_Exercise prompt_. From the records below, transcribe only the lines running from the one with "Still, even in" through the one with "While there is". Keep both of those end lines.
*** Source records ***
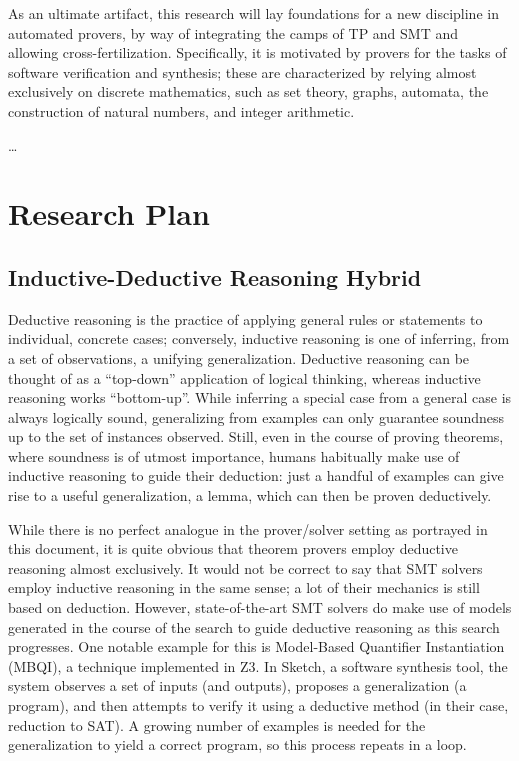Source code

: As an ultimate artifact, this research will lay foundations for a new discipline
in automated provers, by way of integrating the camps of TP and SMT and allowing
cross-fertilization.
Specifically, it is motivated by provers for the tasks of software verification
and synthesis; these are characterized by relying almost exclusively on discrete
mathematics, such as set theory, graphs, automata, the construction of
natural numbers, and integer arithmetic.

\ldots


\section{Research Plan}

\subsection{Inductive-Deductive Reasoning Hybrid}

Deductive reasoning is the practice of applying general rules or statements to
individual, concrete cases; conversely, inductive reasoning is one of inferring,
from a set of observations, a unifying generalization.
Deductive reasoning can be thought of as a ``top-down'' application of logical
thinking, whereas inductive reasoning works ``bottom-up''.
While inferring a special case from a general case is always logically sound,
generalizing from examples can only guarantee soundness up to the set of
instances observed.
Still, even in the course of proving theorems, where soundness is of utmost
importance, humans habitually make use of inductive reasoning to guide their
deduction:
just a handful of examples can give rise to a useful generalization, a lemma,
which can then be proven deductively.

While there is no perfect analogue in the prover/solver setting as portrayed
in this document, it is quite obvious that theorem provers employ deductive
reasoning almost exclusively.
It would not be correct to say that SMT solvers employ inductive reasoning in
the same sense; a lot of their mechanics is still based on deduction.
However, state-of-the-art SMT solvers do make use of models generated in the
course of the search to guide deductive reasoning as this search progresses.
One notable example for this is Model-Based Quantifier Instantiation (MBQI),
a technique implemented in Z3.
In Sketch, a software synthesis tool, the system observes a set of inputs (and
outputs), proposes a generalization (a program), and then attempts to verify it
using a deductive method (in their case, reduction to SAT).
A growing number of examples is needed for the generalization to yield a correct
program, so this process repeats in a loop.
*** End of Source records ***
_Result for this task_.
Still, even in the course of proving theorems, where soundness is of utmost
importance, humans habitually make use of inductive reasoning to guide their
deduction:
just a handful of examples can give rise to a useful generalization, a lemma,
which can then be proven deductively.

While there is no perfect analogue in the prover/solver setting as portrayed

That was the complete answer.